ASSIGNMENT: Write the listing out again word for word, skipping each picture.

------------

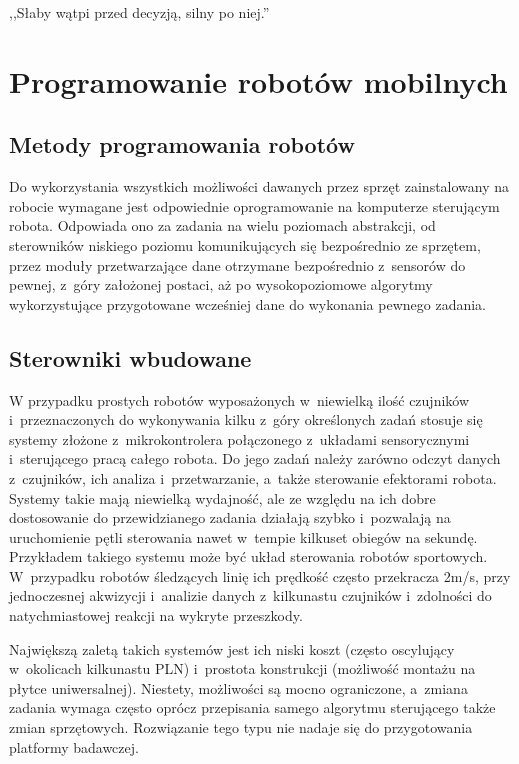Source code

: 

\begin{savequote}[70mm]
,,Słaby wątpi przed decyzją, silny po niej.''
\end{savequote}


\chapter{Programowanie robotów mobilnych}
\label{chap:programowanie}

\section{Metody programowania robotów}

Do wykorzystania wszystkich możliwości dawanych przez sprzęt zainstalowany na robocie
wymagane jest odpowiednie oprogramowanie na komputerze sterującym robota. Odpowiada
ono za zadania na wielu poziomach abstrakcji, od sterowników niskiego poziomu
komunikujących się bezpośrednio ze sprzętem, przez moduły przetwarzające dane otrzymane
bezpośrednio z~sensorów do pewnej, z~góry założonej postaci, aż po wysokopoziomowe
algorytmy wykorzystujące przygotowane wcześniej dane do wykonania pewnego zadania.

\section{Sterowniki wbudowane}

W przypadku prostych robotów wyposażonych w~niewielką ilość czujników
i~przeznaczonych do wykonywania kilku z~góry określonych zadań stosuje się systemy
złożone z~mikrokontrolera połączonego z~układami sensorycznymi i~sterującego pracą
całego robota. Do jego zadań należy zarówno odczyt danych z~czujników, ich analiza
i~przetwarzanie, a~także sterowanie efektorami robota. Systemy takie mają niewielką
wydajność, ale ze względu na ich dobre dostosowanie do przewidzianego zadania działają
szybko i~pozwalają na uruchomienie pętli sterowania nawet w~tempie kilkuset obiegów na sekundę.
Przykładem takiego systemu może być układ sterowania robotów sportowych. W~przypadku
robotów śledzących linię ich prędkość często przekracza 2m/s, przy jednoczesnej
akwizycji i~analizie danych z~kilkunastu czujników i~zdolności do natychmiastowej
reakcji na wykryte przeszkody.

Największą zaletą takich systemów jest ich niski koszt (często oscylujący w~okolicach
kilkunastu PLN) i~prostota konstrukcji (możliwość montażu na płytce uniwersalnej).
Niestety, możliwości są mocno ograniczone, a~zmiana zadania wymaga często oprócz przepisania
samego algorytmu sterującego także zmian sprzętowych. Rozwiązanie tego typu nie nadaje
się do przygotowania platformy badawczej.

------------

SOLUTION FOR THIS EXERCISE:
Source code

: 

\begin{savequote}[70mm]
,,Słaby wątpi przed decyzją, silny po niej.''
\end{savequote}


\chapter{Programowanie robotów mobilnych}
\label{chap:programowanie}

\section{Metody programowania robotów}

Do wykorzystania wszystkich możliwości dawanych przez sprzęt zainstalowany na robocie
wymagane jest odpowiednie oprogramowanie na komputerze sterującym robota. Odpowiada
ono za zadania na wielu poziomach abstrakcji, od sterowników niskiego poziomu
komunikujących się bezpośrednio ze sprzętem, przez moduły przetwarzające dane otrzymane
bezpośrednio z~sensorów do pewnej, z~góry założonej postaci, aż po wysokopoziomowe
algorytmy wykorzystujące przygotowane wcześniej dane do wykonania pewnego zadania.

\section{Sterowniki wbudowane}

W przypadku prostych robotów wyposażonych w~niewielką ilość czujników
i~przeznaczonych do wykonywania kilku z~góry określonych zadań stosuje się systemy
złożone z~mikrokontrolera połączonego z~układami sensorycznymi i~sterującego pracą
całego robota. Do jego zadań należy zarówno odczyt danych z~czujników, ich analiza
i~przetwarzanie, a~także sterowanie efektorami robota. Systemy takie mają niewielką
wydajność, ale ze względu na ich dobre dostosowanie do przewidzianego zadania działają
szybko i~pozwalają na uruchomienie pętli sterowania nawet w~tempie kilkuset obiegów na sekundę.
Przykładem takiego systemu może być układ sterowania robotów sportowych. W~przypadku
robotów śledzących linię ich prędkość często przekracza 2m/s, przy jednoczesnej
akwizycji i~analizie danych z~kilkunastu czujników i~zdolności do natychmiastowej
reakcji na wykryte przeszkody.

Największą zaletą takich systemów jest ich niski koszt (często oscylujący w~okolicach
kilkunastu PLN) i~prostota konstrukcji (możliwość montażu na płytce uniwersalnej).
Niestety, możliwości są mocno ograniczone, a~zmiana zadania wymaga często oprócz przepisania
samego algorytmu sterującego także zmian sprzętowych. Rozwiązanie tego typu nie nadaje
się do przygotowania platformy badawczej.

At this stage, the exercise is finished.